According to the 'New York Post', Susie shared, "The Pampers rep said… parents who have daughters thought that the ‘Sesame Street’ characters are too masculine". A Pampers spokeswoman, meanwhile, slyly dodged a question on whether parents had complained that the 'Sesame Street' characters did not have enough females to which she replied "no" in an email. 

P&G spokeswoman Laura Dressman wrote, "We talk to thousands of parents every year to understand how our diapers are best meeting their babies’ needs and any new trends they might be interested in. We learned that there was a growing desire from Moms and Dads for modern, fresh graphics." When the spokeswoman for Sesame Street Beatrice Chow was asked about the switch, there was no mention of gender. 

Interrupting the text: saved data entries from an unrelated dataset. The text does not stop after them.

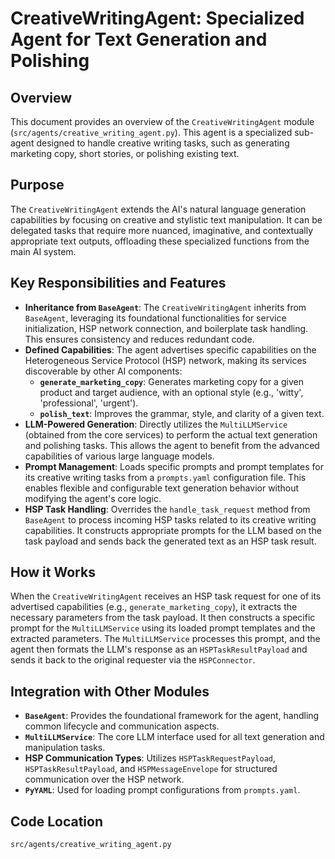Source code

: # CreativeWritingAgent: Specialized Agent for Text Generation and Polishing

## Overview

This document provides an overview of the `CreativeWritingAgent` module (`src/agents/creative_writing_agent.py`). This agent is a specialized sub-agent designed to handle creative writing tasks, such as generating marketing copy, short stories, or polishing existing text.

## Purpose

The `CreativeWritingAgent` extends the AI's natural language generation capabilities by focusing on creative and stylistic text manipulation. It can be delegated tasks that require more nuanced, imaginative, and contextually appropriate text outputs, offloading these specialized functions from the main AI system.

## Key Responsibilities and Features

*   **Inheritance from `BaseAgent`**: The `CreativeWritingAgent` inherits from `BaseAgent`, leveraging its foundational functionalities for service initialization, HSP network connection, and boilerplate task handling. This ensures consistency and reduces redundant code.
*   **Defined Capabilities**: The agent advertises specific capabilities on the Heterogeneous Service Protocol (HSP) network, making its services discoverable by other AI components:
    *   **`generate_marketing_copy`**: Generates marketing copy for a given product and target audience, with an optional style (e.g., 'witty', 'professional', 'urgent').
    *   **`polish_text`**: Improves the grammar, style, and clarity of a given text.
*   **LLM-Powered Generation**: Directly utilizes the `MultiLLMService` (obtained from the core services) to perform the actual text generation and polishing tasks. This allows the agent to benefit from the advanced capabilities of various large language models.
*   **Prompt Management**: Loads specific prompts and prompt templates for its creative writing tasks from a `prompts.yaml` configuration file. This enables flexible and configurable text generation behavior without modifying the agent's core logic.
*   **HSP Task Handling**: Overrides the `handle_task_request` method from `BaseAgent` to process incoming HSP tasks related to its creative writing capabilities. It constructs appropriate prompts for the LLM based on the task payload and sends back the generated text as an HSP task result.

## How it Works

When the `CreativeWritingAgent` receives an HSP task request for one of its advertised capabilities (e.g., `generate_marketing_copy`), it extracts the necessary parameters from the task payload. It then constructs a specific prompt for the `MultiLLMService` using its loaded prompt templates and the extracted parameters. The `MultiLLMService` processes this prompt, and the agent then formats the LLM's response as an `HSPTaskResultPayload` and sends it back to the original requester via the `HSPConnector`.

## Integration with Other Modules

*   **`BaseAgent`**: Provides the foundational framework for the agent, handling common lifecycle and communication aspects.
*   **`MultiLLMService`**: The core LLM interface used for all text generation and manipulation tasks.
*   **HSP Communication Types**: Utilizes `HSPTaskRequestPayload`, `HSPTaskResultPayload`, and `HSPMessageEnvelope` for structured communication over the HSP network.
*   **`PyYAML`**: Used for loading prompt configurations from `prompts.yaml`.

## Code Location

`src/agents/creative_writing_agent.py`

Chow replied via email and said, "details about [Pampers’] current support for our gender equality work," along with a link. The link turned out to be a year old press release which was titled, "P&G and Sesame Street partner to promote gender equality" which had the character Chamki, a quirky muppet shown on the Indian version of 'Sesame Street'. "We look forward to deepening our partnership with P&G on all fronts in the future," Chow continued.


The quiet and stealthy shift from a 15-year long and successful partnership has left many feeling upset and outraged. One mother took to a parenting blog baby center and wrote, "I’m convinced I got fake Pampers swaddlers from Amazon." Other parents have expressed their concerns about the drop in quality. The P&G spokeswoman labeled the new changes as "improvements which included a softer inner liner and also a 3-way fit design" meant for an increased absorbency. 

However, not all parents were convinced at the improved quality and Wong-Benjamin shared that she even demanded a refund after her two-month-old son Xavier leaked more with the new pampers. "I thought this could be something made in China — like something you’d buy at the dollar store. I mean, who puts a camera on a diaper?"